>>>
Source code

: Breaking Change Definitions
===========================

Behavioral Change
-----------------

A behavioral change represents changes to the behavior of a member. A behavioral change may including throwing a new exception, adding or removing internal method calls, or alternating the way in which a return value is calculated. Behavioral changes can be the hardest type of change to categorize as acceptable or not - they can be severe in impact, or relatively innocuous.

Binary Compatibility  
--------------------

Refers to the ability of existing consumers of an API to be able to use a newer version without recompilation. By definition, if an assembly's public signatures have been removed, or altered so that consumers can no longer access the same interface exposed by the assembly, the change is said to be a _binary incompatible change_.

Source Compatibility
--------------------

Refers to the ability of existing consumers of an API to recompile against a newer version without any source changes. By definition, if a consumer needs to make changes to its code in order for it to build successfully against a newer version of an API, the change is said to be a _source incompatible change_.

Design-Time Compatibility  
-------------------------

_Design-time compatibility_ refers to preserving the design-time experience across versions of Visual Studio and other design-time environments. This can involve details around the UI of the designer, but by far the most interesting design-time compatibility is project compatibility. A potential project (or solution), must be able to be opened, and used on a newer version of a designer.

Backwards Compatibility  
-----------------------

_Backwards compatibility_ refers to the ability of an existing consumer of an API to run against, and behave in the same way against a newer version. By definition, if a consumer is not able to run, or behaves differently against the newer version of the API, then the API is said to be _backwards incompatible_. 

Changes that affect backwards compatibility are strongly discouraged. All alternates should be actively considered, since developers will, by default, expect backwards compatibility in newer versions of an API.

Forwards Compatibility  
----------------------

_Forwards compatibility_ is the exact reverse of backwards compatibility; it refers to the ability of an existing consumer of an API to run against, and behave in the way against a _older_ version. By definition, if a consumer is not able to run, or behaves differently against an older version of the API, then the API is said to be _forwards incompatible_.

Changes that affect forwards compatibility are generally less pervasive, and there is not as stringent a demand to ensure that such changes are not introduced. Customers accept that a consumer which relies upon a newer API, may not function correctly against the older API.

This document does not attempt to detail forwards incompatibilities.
<<<
__Work to be completed__
Tally the lines in the entries above that hold the string "older" and state the tally alone.

__Result below__
2